La negativa de las justicias italiana y española de extraditar a México al exgobernador de Tamaulipas, Tomás Yarrington, y a Isabel Mazarro, ciudadana española reclamada en el país por una supuesta vinculación con un secuestro, es signo de que en Europa observan un “efecto corruptor” en prevención, persecución del delito e impartición de justicia, opinó Samuel González Ruiz, quien fuera fiscal anticrimen organizado de la Procuraduría General de la República (PGR).

El actual asesor jurídico de la organización Alto al Secuestro dijo a El Economista además que el sistema de justicia penal adversarial u oral, que inició su desarrollo hace más de 10 años, no está funcionando como debiera y se abusa del supuesto “debido proceso”, en el que todas las partes tienen su responsabilidad, desde las policías, las procuradurías o fiscalías y la misma Suprema Corte de Justicia de la Nación (SCJN).

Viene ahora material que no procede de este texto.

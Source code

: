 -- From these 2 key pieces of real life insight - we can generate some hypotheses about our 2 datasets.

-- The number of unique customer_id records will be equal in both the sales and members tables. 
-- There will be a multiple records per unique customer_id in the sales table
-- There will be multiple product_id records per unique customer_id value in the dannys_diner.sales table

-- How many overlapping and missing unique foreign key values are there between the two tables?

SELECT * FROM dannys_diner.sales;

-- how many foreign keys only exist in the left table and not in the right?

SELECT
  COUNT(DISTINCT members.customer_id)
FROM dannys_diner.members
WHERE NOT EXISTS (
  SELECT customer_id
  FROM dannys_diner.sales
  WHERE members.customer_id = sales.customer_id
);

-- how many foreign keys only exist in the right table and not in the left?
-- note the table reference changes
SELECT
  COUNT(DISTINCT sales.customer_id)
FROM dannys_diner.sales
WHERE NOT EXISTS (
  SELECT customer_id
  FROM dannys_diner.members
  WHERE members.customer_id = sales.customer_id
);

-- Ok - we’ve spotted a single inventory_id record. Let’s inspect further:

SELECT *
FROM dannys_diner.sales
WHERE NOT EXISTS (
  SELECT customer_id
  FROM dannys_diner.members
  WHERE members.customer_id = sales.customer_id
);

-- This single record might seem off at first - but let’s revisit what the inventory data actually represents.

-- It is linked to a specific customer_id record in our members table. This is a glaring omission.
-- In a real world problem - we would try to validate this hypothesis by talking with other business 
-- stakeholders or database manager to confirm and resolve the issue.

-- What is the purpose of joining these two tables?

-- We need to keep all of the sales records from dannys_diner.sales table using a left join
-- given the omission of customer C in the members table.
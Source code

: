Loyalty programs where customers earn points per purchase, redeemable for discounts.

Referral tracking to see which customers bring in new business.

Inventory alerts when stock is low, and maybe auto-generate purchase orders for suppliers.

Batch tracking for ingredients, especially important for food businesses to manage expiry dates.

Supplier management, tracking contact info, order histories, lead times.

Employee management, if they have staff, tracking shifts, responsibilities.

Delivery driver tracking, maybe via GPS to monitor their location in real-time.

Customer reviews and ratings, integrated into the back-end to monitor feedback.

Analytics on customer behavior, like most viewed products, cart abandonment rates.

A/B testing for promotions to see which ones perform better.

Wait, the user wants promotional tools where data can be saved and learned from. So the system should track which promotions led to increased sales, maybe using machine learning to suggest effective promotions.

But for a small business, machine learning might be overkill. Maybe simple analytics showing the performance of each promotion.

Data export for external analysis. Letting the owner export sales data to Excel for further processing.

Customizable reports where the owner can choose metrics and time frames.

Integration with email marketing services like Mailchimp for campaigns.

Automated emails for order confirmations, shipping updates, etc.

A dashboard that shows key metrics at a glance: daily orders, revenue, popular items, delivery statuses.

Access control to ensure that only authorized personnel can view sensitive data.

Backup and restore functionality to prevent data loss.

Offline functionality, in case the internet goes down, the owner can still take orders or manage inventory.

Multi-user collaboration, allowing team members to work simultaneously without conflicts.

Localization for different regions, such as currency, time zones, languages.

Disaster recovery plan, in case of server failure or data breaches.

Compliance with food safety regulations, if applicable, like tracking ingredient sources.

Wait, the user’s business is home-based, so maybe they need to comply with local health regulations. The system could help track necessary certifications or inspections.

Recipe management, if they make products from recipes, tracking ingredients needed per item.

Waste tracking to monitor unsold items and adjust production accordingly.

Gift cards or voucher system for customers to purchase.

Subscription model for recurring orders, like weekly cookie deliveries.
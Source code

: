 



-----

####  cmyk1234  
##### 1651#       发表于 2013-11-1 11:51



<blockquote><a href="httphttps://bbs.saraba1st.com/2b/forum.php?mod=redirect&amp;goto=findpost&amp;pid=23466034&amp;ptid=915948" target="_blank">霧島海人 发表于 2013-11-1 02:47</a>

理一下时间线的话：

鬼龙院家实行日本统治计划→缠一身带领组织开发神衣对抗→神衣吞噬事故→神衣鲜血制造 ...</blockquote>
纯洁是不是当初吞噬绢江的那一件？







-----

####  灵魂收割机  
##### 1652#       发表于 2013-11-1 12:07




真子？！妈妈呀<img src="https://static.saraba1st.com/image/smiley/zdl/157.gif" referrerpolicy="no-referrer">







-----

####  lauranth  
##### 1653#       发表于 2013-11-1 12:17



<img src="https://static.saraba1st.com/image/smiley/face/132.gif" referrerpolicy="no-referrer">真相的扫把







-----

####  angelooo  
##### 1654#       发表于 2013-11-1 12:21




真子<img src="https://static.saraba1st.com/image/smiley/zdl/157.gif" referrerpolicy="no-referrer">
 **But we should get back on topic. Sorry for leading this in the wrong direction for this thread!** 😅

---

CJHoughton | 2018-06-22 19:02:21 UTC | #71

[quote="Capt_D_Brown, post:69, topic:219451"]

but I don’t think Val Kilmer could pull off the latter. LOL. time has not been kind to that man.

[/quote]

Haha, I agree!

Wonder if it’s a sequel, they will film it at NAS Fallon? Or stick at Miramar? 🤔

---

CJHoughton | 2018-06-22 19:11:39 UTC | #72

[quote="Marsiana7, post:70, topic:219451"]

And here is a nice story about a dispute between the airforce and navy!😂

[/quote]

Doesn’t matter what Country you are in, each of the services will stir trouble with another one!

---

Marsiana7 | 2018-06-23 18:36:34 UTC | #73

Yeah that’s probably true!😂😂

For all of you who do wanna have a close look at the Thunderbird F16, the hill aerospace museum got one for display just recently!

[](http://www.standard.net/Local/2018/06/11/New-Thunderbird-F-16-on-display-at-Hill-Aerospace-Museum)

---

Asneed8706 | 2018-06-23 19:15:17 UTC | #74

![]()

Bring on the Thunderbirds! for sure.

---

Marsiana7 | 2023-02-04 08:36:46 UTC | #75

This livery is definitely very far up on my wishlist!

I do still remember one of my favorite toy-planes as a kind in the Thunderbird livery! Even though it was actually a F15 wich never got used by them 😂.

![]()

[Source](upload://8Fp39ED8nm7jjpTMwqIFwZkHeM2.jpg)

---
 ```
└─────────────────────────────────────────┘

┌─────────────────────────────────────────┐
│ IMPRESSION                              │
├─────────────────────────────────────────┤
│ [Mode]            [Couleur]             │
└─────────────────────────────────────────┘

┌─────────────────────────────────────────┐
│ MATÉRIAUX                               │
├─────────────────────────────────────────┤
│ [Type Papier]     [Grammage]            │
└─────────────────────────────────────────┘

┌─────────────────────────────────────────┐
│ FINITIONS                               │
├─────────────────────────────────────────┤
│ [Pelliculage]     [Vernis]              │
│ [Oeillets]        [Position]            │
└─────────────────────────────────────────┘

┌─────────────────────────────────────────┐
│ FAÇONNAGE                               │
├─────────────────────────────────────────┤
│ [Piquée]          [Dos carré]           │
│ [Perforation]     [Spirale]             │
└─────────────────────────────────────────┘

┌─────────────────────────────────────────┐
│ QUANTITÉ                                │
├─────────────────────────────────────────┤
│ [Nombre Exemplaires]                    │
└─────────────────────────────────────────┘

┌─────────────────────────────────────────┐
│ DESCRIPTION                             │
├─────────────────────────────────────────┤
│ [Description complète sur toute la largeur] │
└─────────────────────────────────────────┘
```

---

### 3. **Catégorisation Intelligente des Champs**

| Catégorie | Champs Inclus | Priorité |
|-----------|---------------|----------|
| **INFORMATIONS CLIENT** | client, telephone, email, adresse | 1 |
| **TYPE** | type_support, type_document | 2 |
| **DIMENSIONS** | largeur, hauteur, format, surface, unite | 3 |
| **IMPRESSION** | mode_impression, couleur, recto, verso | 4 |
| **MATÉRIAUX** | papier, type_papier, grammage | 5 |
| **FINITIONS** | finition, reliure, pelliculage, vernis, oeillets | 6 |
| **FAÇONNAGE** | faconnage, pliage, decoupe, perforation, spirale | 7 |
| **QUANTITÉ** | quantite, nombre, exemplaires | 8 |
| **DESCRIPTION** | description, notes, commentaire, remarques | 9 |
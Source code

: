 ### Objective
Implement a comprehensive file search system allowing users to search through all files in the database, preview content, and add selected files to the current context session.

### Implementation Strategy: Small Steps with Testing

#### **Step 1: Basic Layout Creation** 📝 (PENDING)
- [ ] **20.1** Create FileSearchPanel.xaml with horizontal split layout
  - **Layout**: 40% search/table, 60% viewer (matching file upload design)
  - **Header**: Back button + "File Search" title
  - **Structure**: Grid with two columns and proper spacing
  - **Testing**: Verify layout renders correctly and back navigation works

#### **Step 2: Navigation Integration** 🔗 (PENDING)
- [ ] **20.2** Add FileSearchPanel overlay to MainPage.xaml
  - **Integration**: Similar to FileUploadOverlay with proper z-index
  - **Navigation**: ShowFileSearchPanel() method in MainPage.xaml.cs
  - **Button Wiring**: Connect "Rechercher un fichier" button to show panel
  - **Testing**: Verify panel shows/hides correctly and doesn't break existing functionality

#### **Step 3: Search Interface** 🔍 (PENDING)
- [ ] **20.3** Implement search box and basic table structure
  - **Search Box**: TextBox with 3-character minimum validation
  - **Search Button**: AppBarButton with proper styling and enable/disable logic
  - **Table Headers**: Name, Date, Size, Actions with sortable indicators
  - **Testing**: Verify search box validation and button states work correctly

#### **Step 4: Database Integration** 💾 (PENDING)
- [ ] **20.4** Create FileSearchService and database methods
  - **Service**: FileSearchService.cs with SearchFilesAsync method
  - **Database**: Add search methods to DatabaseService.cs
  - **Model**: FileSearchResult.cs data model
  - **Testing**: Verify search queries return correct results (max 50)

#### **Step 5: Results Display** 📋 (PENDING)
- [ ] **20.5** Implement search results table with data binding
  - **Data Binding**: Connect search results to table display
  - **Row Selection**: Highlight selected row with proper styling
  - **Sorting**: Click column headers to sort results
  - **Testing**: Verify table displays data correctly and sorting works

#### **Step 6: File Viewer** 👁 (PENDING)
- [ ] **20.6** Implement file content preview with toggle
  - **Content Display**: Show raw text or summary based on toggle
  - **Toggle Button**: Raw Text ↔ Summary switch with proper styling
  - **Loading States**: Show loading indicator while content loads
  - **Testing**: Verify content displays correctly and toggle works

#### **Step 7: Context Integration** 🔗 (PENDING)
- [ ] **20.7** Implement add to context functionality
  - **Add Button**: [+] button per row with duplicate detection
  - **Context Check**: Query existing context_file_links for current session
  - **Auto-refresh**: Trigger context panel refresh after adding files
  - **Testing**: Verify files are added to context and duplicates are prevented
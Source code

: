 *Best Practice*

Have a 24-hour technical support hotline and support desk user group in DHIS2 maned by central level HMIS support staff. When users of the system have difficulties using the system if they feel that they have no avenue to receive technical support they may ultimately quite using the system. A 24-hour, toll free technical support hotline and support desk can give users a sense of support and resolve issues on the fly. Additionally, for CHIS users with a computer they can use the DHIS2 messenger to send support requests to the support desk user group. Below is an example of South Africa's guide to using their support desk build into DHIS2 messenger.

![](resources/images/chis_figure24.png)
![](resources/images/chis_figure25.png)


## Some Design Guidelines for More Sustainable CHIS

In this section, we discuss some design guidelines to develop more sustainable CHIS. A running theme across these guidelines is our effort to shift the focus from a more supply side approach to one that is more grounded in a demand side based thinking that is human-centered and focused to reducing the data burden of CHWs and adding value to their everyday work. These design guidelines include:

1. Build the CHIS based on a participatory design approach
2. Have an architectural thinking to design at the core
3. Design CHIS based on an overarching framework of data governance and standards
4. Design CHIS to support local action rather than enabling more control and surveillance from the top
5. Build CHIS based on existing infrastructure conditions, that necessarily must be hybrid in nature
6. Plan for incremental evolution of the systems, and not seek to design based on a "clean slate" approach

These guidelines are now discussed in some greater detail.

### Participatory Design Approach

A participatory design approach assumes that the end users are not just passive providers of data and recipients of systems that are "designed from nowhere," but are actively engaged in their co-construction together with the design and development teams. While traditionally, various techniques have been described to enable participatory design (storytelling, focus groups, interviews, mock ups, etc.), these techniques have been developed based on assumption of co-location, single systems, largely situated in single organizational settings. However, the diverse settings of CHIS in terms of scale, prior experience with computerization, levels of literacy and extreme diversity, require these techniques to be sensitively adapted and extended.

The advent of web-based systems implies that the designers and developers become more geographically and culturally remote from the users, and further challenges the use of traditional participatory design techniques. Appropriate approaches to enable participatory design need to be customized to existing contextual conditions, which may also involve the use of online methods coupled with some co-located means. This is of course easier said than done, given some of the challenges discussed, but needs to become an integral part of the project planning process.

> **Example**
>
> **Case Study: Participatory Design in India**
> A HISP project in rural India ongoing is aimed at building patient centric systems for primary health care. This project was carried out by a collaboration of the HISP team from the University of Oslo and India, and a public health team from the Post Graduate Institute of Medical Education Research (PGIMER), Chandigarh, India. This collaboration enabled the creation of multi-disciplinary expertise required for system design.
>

González Ruiz dijo que las justicias italiana y española sostuvieron en su negativa de extradición que no existen las garantías carcelarias para la entrega de los requeridos por la justicia mexicana, al persistir la violación de derechos humanos.

En este tenor, el experto detalló que los sistemas penitenciarios, tanto federales como locales, enfrentan un grave problema de corrupción y autogobierno.